In this superposed epoch plot, I am showing the reponse of the Disturbance Storm Time index to Coronal Mass Ejections (CMEs) hitting the earth's magnetic field. The DST measures the strength of the ring current, and is a proxy for the overall geomagnetic activity. The green lines each represent an individual storm, and the red, black, and blue lines are the statistical response
Superposed epoch analysis, also called compositing, is a technique for analyzing data that consists of measurements of the state of some observable system over time, i.e. a timeseries.

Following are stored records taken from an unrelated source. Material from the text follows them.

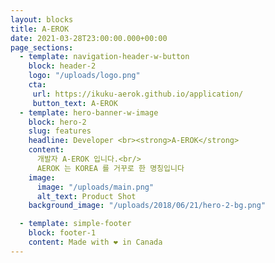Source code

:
 ```yaml
---
layout: blocks
title: A-EROK
date: 2021-03-28T23:00:00.000+00:00
page_sections:
  - template: navigation-header-w-button
    block: header-2
    logo: "/uploads/logo.png"  
    cta:
     url: https://ikuku-aerok.github.io/application/
     button_text: A-EROK
  - template: hero-banner-w-image
    block: hero-2
    slug: features
    headline: Developer <br><strong>A-EROK</strong>
    content:
      개발자 A-EROK 입니다.<br/>
      AEROK 는 KOREA 를 거꾸로 한 명칭입니다      
    image:
      image: "/uploads/main.png"
      alt_text: Product Shot
    background_image: "/uploads/2018/06/21/hero-2-bg.png"

  - template: simple-footer
    block: footer-1
    content: Made with ❤︎ in Canada
---
```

More specifically, timeseries data in which some type of event repeatedly reoccurs.
For a simple example from space science, we can consider the eleven year solar cycle, as measured by the sunspot number:
While the activity of the sun waxes and wanes every eleven years, there are stronger and weaker cycles. Let's say that we want to develop a simple model to solar forcasters predict the average sunspot number and the range we would expect for any given point in future solar cycles. This is a perfect use case for the superposed epoch analysis.
The first tasks in any superposed epoch analysis are to obtain and import your timeseries data. Without data, there is no analysis!
I got the data here: Sunspot number data as a CSV (comma seperated variable) file But it comes as part of the git repository.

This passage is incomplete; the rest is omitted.